A state representative is challenging a recent decision by Sedgwick County commissioners about Intrust Bank Arena, prompting Commissioner Kelly Parks to call the downtown venue a "boat" he can't wait to see torn down.

Rep. Brenda Landwehr has questioned commissioners' 3-2 vote in March to transfer $1.6 million from the arena sales tax fund to the county's general fund to cover the cost of staff time spent on the venue.

Commissioners Parks, Karl Peterjohn and Gwen Welshimer voted to move the money, saying no property tax money was to be spent to build the arena. Voters in 2004 approved a 30-month, 1 percent sales tax to finance a downtown arena.

But Landwehr said the Legislature, which had to approve the arena sales tax, was told it would be used only for the arena and to renovate the Kansas Coliseum and not for expenses such as staff time.

The county's decision "is in opposition to the promises the board made to the State legislature when you asked for permission to implement the sales tax retroactively for the arena. We were told that the money would only be used for the purposes spelled out in the arena ballot question," Landwehr wrote in an April 21 e-mail to all commissioners. Her e-mail and commissioners' responses to it were obtained by The Wichita Eagle through a request under the Kansas Open Records Act.

"I believe the recent actions by the county commissioners have violated the trust of the people as well as the agreement made with the State Legislature," she wrote.

She asked commissioners for a response and suggested a meeting if necessary. She also asked for an accounting of how the county has spent about $11 million in interest earned from the sales tax, saying it should have more than covered staff salaries for those who worked on the arena.

County Manager William Buchanan told Landwehr that the county handles interest income according to state law and that the interest income helped allow the county to reduce its property tax mill levy.

Parks said he stands by the commission's decision.

"The 'yea' people said not a dime of your property tax money will be used for the arena," he said Monday. "I think that's a promise that we had to keep and we needed to keep. I don't think there's any choice in that."

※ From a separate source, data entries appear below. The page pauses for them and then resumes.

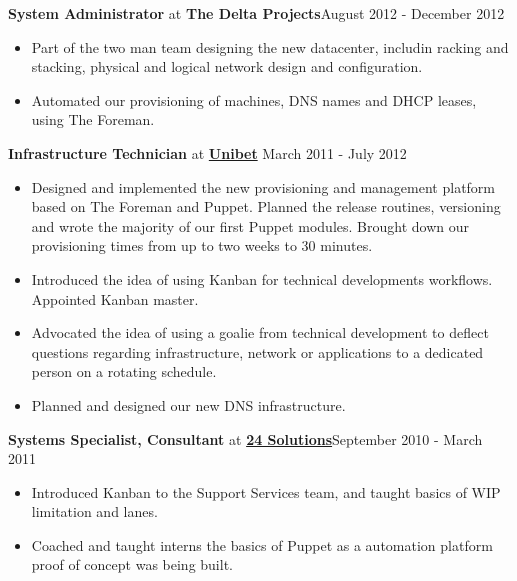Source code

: \documentclass[8pt]{article}
\newenvironment{outerlist}[1][\enskip\textbullet]%
        {\begin{itemize}[#1]}{\end{itemize}%
         \vspace{-.6\baselineskip}}
\newcommand{\blankline}{\quad\pagebreak[2]}
\begin{document}
\textbf{System Administrator} at {\textbf{The Delta Projects}}\hfill {August 2012 - December 2012}
\begin{outerlist}
	\item Part of the two man team designing the new datacenter, includin racking and stacking, physical and logical network design and
		configuration.
	\item Automated our provisioning of machines, DNS names and DHCP leases, using The Foreman. 
\end{outerlist}
\blankline

\textbf{Infrastructure Technician} at \href{http://www.unibet.com}{\textbf{Unibet}}  \hfill {March 2011 - July 2012}
\begin{outerlist}
	 \item Designed and implemented the new provisioning and management platform based on The Foreman and Puppet. Planned the release routines, versioning and wrote the majority of our first Puppet modules. Brought down our provisioning times from up to two weeks to 30 minutes.
	\item Introduced the idea of using Kanban for technical developments workflows. Appointed Kanban master.
	\item Advocated the idea of using a goalie from technical development to deflect questions regarding infrastructure, network or applications to a dedicated person on a rotating schedule.
	\item Planned and designed our new DNS infrastructure.
\end{outerlist}
\blankline

 \textbf{Systems Specialist, Consultant} at \href{http://www.24solutions.se}{\textbf{24 Solutions}}\hfill {September 2010 - March 2011}
\begin{outerlist}
	\item Introduced Kanban to the Support Services team, and taught basics of WIP limitation and lanes.
	\item Coached and taught interns the basics of Puppet as a automation platform proof of concept was being built.
\end{outerlist}
\blankline
\end{document}
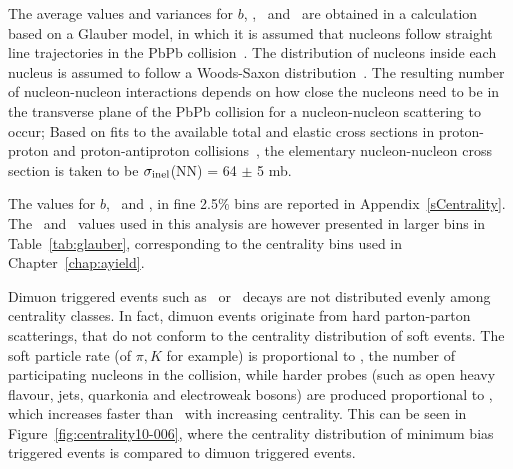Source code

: The average values and variances for $b$, \Npart, \Ncoll\ and \TAA\ are
obtained in a calculation based on a Glauber model, in which it is
assumed that nucleons follow straight line trajectories in the PbPb
collision~\cite{Miller:2007ri}. The distribution of nucleons inside
each nucleus is assumed to follow a Woods-Saxon
distribution~\cite{de1974nuclear}. The resulting number of
nucleon-nucleon interactions depends on how close the nucleons need to
be in the transverse plane of the PbPb collision for a nucleon-nucleon
scattering to occur; Based on fits to the available total and elastic
cross sections in proton-proton and proton-antiproton
collisions~\cite{Agashe:2014kda}, the elementary nucleon-nucleon cross section
is taken to be $\sigma_{\rm inel}$(NN) = 64 $\pm$ 5 mb. 


The values for $b$, \Npart\ and \Ncoll, in fine 2.5\% bins are
reported in Appendix~\ref{sCentrality}. The \Npart\ and \TAA\ values used in this
analysis are however presented in larger bins in Table~\ref{tab:glauber},
corresponding to the centrality bins used in Chapter~\ref{chap:ayield}.

Dimuon triggered
events such as \Jpsi\ or \PgU\ decays are not distributed evenly among centrality classes. In fact,
dimuon events originate from hard parton-parton scatterings, that do
not conform to the centrality distribution of soft events. The soft
particle rate (of $\pi, K$ for example) is proportional to \Npart, the
number of participating nucleons in the collision, while harder probes
(such as open heavy flavour, jets, quarkonia and electroweak bosons)
are produced proportional to \Ncoll, which increases faster than
\Npart\ with increasing centrality. This can be seen in
Figure~\ref{fig:centrality10-006}, where the centrality distribution
of minimum bias triggered events is compared to dimuon triggered
events.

Not reimbursing for staff time spent on the arena — estimated to eventually reach $2.6 million when all audits are complete — would be a "fraud to the people," Parks said.

He said that when he leaves office — he announced earlier this year that he does not plan to seek re-election —"I will still be a resident of the north end, where 80 percent of the people think the ballot question and the downtown arena was a fraud....

"If it comes up on the agenda, I will vote to sell this boat to the City of Wichita for a dollar. I can't wait for another 34 years to go by and see the (arena) torn down."

Parks is an avid supporter of the Kansas Coliseum. Britt Brown Arena, which Parks told Landwehr many people in his district consider to be "the" Coliseum, has been mothballed. The county still is operating the pavilions at the Coliseum complex. Parks noted that Britt Brown was 34 years old last year.

Landwehr called Parks' e-mail "not coherent." She said he, Peterjohn and Welshimer didn't seem to grasp what was at stake.

Commissioners Tim Norton and Dave Unruh voted against moving the money, contending that the county promised voters that arena sales tax money would be used only for the arena and improvements at the Kansas Coliseum and not to bolster the county's general fund.

Unruh responded to Landwehr saying he agreed with her and didn't vote to reimburse the general fund.

Parks copied Unruh's reply to all commissioners except Unruh, to a reporter at The Eagle and to one of the county's attorneys, saying "Here's Dave's feeble reply."

Peterjohn, who led opposition to the arena sales tax before he was a commissioner, said he voted to move the money because "I made a firm commitment that not a penny of property tax money would be spent on Intrust Bank Arena."

Peterjohn said "reasonable people can disagree."

Welshimer told Landwehr in an e-mailed reply that Landwehr's opinion that the commission violated the public trust needed facts.

"We went over all the legal requirements before we did what we rightfully needed to do," Welshimer wrote. "The initial expenditures for the arena project, paid for with property tax, have been reimbursed to the property taxpayers for use where property taxes are legally supposed to be spent."

Welshimer also said that the state "is pushing more and more costs down to the local level and the local level has nothing but property tax to pay them with."

Commissioners said they had not received replies from Landwehr, who said Tuesday that she plans to meet with the south-central delegation about the issue. Welshimer said she would welcome a meeting.

"That would open a door for me that I would love to have," she said.